SOURCE RECORDS >>
■ ■ ■ ■ ■ ■ ■
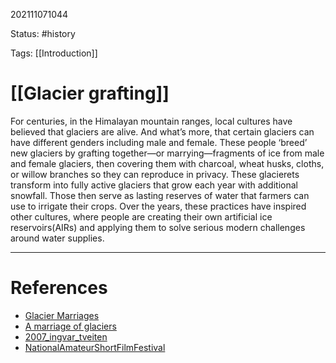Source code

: 202111071044

Status: #history

Tags: [[Introduction]]

# [[Glacier grafting]]

For centuries, in the Himalayan mountain ranges, local cultures have believed that glaciers are alive. And what’s more, that certain glaciers can have different genders including male and female. These people ‘breed’ new glaciers by grafting together—or marrying—fragments of ice from male and female glaciers, then covering them with charcoal, wheat husks, cloths, or willow branches so they can reproduce in privacy. These glacierets transform into fully active glaciers that grow each year with additional snowfall. Those then serve as lasting reserves of water that farmers can use to irrigate their crops. Over the years, these practices have inspired other cultures, where people are creating their own artificial ice reservoirs(AIRs) and applying them to solve serious modern challenges around water supplies.

---
# References
- [Glacier Marriages](https://www.thethirdpole.net/en/climate/the-glacier-marriages-in-pakistans-high-himalayas/)
- [A marriage of glaciers](https://przekroj.pl/en/science/a-marriage-of-glaciers-klaudia-khan-2)
- [2007_ingvar_tveiten](http://www.umb.no/statisk/noragric/publications/master/2007_ingvar_tveiten.pdf)
- [NationalAmateurShortFilmFestival](https://www.youtube.com/watch?v=O-St_jq98Kg&ab_channel=NationalAmateurShortFilmFestival)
■ ■ ■ ■ ■ ■ ■
WHAT THIS TASK INVOLVES >> The reply should contain every line of the material exactly, and no images.

REPLY TO THE EXERCISE >>
Source code

: 202111071044

Status: #history

Tags: [[Introduction]]

# [[Glacier grafting]]

For centuries, in the Himalayan mountain ranges, local cultures have believed that glaciers are alive. And what’s more, that certain glaciers can have different genders including male and female. These people ‘breed’ new glaciers by grafting together—or marrying—fragments of ice from male and female glaciers, then covering them with charcoal, wheat husks, cloths, or willow branches so they can reproduce in privacy. These glacierets transform into fully active glaciers that grow each year with additional snowfall. Those then serve as lasting reserves of water that farmers can use to irrigate their crops. Over the years, these practices have inspired other cultures, where people are creating their own artificial ice reservoirs(AIRs) and applying them to solve serious modern challenges around water supplies.

---
# References
- [Glacier Marriages](https://www.thethirdpole.net/en/climate/the-glacier-marriages-in-pakistans-high-himalayas/)
- [A marriage of glaciers](https://przekroj.pl/en/science/a-marriage-of-glaciers-klaudia-khan-2)
- [2007_ingvar_tveiten](http://www.umb.no/statisk/noragric/publications/master/2007_ingvar_tveiten.pdf)
- [NationalAmateurShortFilmFestival](https://www.youtube.com/watch?v=O-St_jq98Kg&ab_channel=NationalAmateurShortFilmFestival)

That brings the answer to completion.